ロシア革命、革命の後の混乱、スターリンによる「大テロル」、第2次大戦、スターリン失脚後の旧ソ連の時代を生き、旧ソ連が誇る大作曲家として名声に包まれた生涯を送った芸術家です。
日本人からは想像もできない抑圧的な体制の中を、そして陰謀と権謀術数が蠢く時代を、芸術家として生き抜いた大作曲家の実像はどのようなものであったのか・・・
正直、たいへん難解でしたが、スリリングでした。
抑圧的体制下にあって、ショスタコーヴィチは、驚くほど大胆に権力と対峙し、破滅のふちに追いやられると思いきや、するりと身を交わし、ときにはスターリンすら翻弄するのです。
同時に、その苦悩と葛藤も延々とつづられていきます。
こうして、ショスタコーヴィチの極めて複雑な性格が形成されていったありようが浮き彫りにされます
そして、自ら自覚しているのかどうかはわからないほど、その作品も複雑で謎めいた雰囲気を湛えています。
ほかの作曲家の作品からの頻繁な引用も異様です。
本書には、「二枚舌」という言葉が無数に出てきます。
体制維持の手段として音楽芸術を重視したスターリン体制下では、本音を明かした途端、破滅が待っていました。

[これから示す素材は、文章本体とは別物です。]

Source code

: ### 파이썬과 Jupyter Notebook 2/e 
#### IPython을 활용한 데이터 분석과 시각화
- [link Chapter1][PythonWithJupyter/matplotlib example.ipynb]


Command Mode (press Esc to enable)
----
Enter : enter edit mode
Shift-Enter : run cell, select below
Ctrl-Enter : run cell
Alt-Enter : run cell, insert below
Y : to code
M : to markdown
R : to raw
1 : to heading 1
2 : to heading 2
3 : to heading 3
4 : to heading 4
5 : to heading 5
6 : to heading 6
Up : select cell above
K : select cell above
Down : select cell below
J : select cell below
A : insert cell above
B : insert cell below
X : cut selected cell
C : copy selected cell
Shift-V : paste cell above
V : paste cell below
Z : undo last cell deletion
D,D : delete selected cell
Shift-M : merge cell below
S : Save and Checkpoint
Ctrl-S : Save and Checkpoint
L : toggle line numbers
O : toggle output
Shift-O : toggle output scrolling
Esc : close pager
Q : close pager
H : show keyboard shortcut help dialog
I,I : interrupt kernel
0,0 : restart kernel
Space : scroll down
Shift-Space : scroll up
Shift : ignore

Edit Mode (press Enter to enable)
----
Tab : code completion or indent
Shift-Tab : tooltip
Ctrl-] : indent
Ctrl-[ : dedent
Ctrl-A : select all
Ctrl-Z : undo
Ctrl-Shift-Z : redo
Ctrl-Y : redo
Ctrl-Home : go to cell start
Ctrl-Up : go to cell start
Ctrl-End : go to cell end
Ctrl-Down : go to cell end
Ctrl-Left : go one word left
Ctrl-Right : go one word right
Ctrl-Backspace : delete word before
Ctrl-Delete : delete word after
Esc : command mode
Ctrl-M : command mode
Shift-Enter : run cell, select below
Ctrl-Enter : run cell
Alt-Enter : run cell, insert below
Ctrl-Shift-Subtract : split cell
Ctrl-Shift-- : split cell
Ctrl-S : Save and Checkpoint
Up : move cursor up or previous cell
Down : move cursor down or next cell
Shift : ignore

うわべの体制賛美から見える、作曲者の本音は何なのか。
著者は、個々の作品をひたすら聴き、分析し、作曲者の本音を探ろうとします。
欲を言えば、ショスタコーヴィチの前に立ちはだかり、彼がおそらくは表面的に体現しようとした「社会主義リアリズム」とは何であったのか、権力側からの資料も提示していただきながら、両者間の相克が描かれていれば、最高に興味深かったと感じます。